Thread: Corrupted Data?
Hello, pg_dump started failing for one of my databases, so I looked in to it and it appears that I have some corrupted data or something. I assume this is related to a failed hard disk that was part of the linux software raid mirror. I backed up the entire data directory, and did a pg_resetxlog, but that didn't help. I found the specific row that seems to be the problem, but I can't delete it. Anyway, I don't know how to fix this, so if you could please help, I would appreciate it. Details are as follows: [dbmail2@dezeut dbmail2]$ psql Welcome to psql 7.4.2, the PostgreSQL interactive terminal. dbmail2=# SELECT version(); version --------------------------------------------------------------------------------------------------------- PostgreSQL 7.4.2 on i686-pc-linux-gnu, compiled by GCC gcc (GCC) 3.2.2 20030222 (Red Hat Linux 3.2.2-5) dbmail2=# SELECT oid,messageblk_idnr, physmessage_id, blocksize from messageblks where messageblk_idnr =7718; oid | messageblk_idnr | physmessage_id | blocksize ---------+-----------------+----------------+----------- 2916427 | 7718 | 3842 | 524288 (1 row) dbmail2=# SELECT oid,messageblk_idnr, physmessage_id, blocksize, messageblk from messageblks where messageblk_idnr =7718; server closed the connection unexpectedly This probably means the server terminated abnormally before or while processing the request. The connection to the server was lost. Attempting reset: Failed. !> \q [dbmail2@dezeut dbmail2]$ psql Welcome to psql 7.4.2, the PostgreSQL interactive terminal. dbmail2=# delete from messageblks where oid = 2916427; ERROR: could not access status of transaction 3822646358 DETAIL: could not open file "/var/lib/pgsql/data/pg_clog/0E3D": No such file or directory
On Mon, 13 Sep 2004, Matthew T. O'Connor wrote: > I backed up the entire data directory, and did a pg_resetxlog, but that > didn't help. I found the specific row that seems to be the problem, but > I can't delete it. I have used TRUNCATE on the table in this situation to recover. Another option might be to DROP the table. Or perhaps restore from backups.
On Tue, 2004-09-14 at 00:46, Chester Kustarz wrote: > On Mon, 13 Sep 2004, Matthew T. O'Connor wrote: > > I backed up the entire data directory, and did a pg_resetxlog, but that > > didn't help. I found the specific row that seems to be the problem, but > > I can't delete it. > > I have used TRUNCATE on the table in this situation to recover. Another > option might be to DROP the table. Or perhaps restore from backups. I would really prefer not to do that as pg_dump has apparently been failing for a while so I would lose a fair amount of data.

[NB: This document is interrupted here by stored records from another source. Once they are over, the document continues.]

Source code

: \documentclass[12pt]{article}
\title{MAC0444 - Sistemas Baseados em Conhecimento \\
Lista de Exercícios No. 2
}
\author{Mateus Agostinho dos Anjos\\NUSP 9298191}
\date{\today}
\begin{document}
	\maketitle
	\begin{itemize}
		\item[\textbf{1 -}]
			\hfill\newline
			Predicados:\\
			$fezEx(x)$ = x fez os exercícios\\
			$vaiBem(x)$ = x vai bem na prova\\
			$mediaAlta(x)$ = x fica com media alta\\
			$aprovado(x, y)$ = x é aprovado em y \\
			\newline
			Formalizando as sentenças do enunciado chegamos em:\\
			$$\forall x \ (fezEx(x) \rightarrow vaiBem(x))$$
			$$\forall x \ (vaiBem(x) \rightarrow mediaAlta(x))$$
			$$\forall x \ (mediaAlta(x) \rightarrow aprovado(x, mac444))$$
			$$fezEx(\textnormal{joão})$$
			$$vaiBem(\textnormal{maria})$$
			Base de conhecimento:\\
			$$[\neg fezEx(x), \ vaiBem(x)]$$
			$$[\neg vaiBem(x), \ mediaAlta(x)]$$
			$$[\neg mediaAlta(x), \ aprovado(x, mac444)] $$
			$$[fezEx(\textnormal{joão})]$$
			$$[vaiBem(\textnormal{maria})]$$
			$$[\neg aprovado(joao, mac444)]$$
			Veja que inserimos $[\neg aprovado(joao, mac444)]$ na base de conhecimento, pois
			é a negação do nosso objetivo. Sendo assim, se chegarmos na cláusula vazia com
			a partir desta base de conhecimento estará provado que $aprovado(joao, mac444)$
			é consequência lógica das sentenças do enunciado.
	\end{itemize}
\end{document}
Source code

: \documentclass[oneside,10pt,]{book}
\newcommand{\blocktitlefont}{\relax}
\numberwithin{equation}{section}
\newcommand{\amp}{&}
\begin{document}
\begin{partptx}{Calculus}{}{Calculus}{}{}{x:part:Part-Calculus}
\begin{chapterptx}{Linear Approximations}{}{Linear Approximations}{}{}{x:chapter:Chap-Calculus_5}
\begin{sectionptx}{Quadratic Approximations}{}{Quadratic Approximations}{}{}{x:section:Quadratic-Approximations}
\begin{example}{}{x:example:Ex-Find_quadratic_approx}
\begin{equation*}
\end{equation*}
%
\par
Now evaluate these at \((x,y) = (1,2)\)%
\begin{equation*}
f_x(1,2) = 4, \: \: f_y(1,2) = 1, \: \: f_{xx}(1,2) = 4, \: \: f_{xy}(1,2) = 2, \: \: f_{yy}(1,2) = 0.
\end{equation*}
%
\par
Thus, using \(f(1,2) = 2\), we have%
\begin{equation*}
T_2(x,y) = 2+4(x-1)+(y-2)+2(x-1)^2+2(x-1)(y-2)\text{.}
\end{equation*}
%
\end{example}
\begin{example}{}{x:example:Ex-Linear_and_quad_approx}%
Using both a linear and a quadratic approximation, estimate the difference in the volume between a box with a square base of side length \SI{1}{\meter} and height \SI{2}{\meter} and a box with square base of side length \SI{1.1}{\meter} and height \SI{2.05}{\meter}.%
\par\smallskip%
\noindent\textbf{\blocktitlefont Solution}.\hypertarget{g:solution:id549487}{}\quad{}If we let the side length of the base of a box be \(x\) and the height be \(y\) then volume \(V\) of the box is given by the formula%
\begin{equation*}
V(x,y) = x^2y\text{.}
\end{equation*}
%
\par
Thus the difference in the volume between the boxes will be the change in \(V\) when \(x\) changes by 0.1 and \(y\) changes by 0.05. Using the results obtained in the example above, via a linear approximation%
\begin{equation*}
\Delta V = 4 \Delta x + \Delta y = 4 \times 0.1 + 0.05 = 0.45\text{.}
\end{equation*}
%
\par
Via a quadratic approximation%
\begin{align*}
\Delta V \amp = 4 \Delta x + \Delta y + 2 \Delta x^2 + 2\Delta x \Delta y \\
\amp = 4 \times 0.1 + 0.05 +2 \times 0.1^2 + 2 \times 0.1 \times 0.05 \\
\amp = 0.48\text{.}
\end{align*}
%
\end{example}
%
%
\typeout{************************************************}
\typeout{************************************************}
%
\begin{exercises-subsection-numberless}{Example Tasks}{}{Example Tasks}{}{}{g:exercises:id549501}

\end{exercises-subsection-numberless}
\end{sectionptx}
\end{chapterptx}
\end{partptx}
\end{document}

On Tue, Sep 14, 2004 at 08:13:24AM -0400, Matthew T. O'Connor wrote: > On Tue, 2004-09-14 at 00:46, Chester Kustarz wrote: > > On Mon, 13 Sep 2004, Matthew T. O'Connor wrote: > > > I backed up the entire data directory, and did a pg_resetxlog, but that > > > didn't help. I found the specific row that seems to be the problem, but > > > I can't delete it. > > > > I have used TRUNCATE on the table in this situation to recover. Another > > option might be to DROP the table. Or perhaps restore from backups. > > I would really prefer not to do that as pg_dump has apparently been > failing for a while so I would lose a fair amount of data. You can create a pg_clog file (the one it's complaining about) filled with zeros, using dd if=/dev/zero bs=1k count=8 of=/path/to/data/pg_clog/0E3D and then you should be able to pg_dump the table (or at least find out if there is another corrupted tuple.) Beware that the corrupted tuple may be in there if it's supposed not to be, or it may not be if it's supposed to be. After you get your data back, I'd suggest running the usual hardware checking tools, and restore from the backup. -- Alvaro Herrera (<alvherre[a]dcc.uchile.cl>) "Use it up, wear it out, make it do, or do without"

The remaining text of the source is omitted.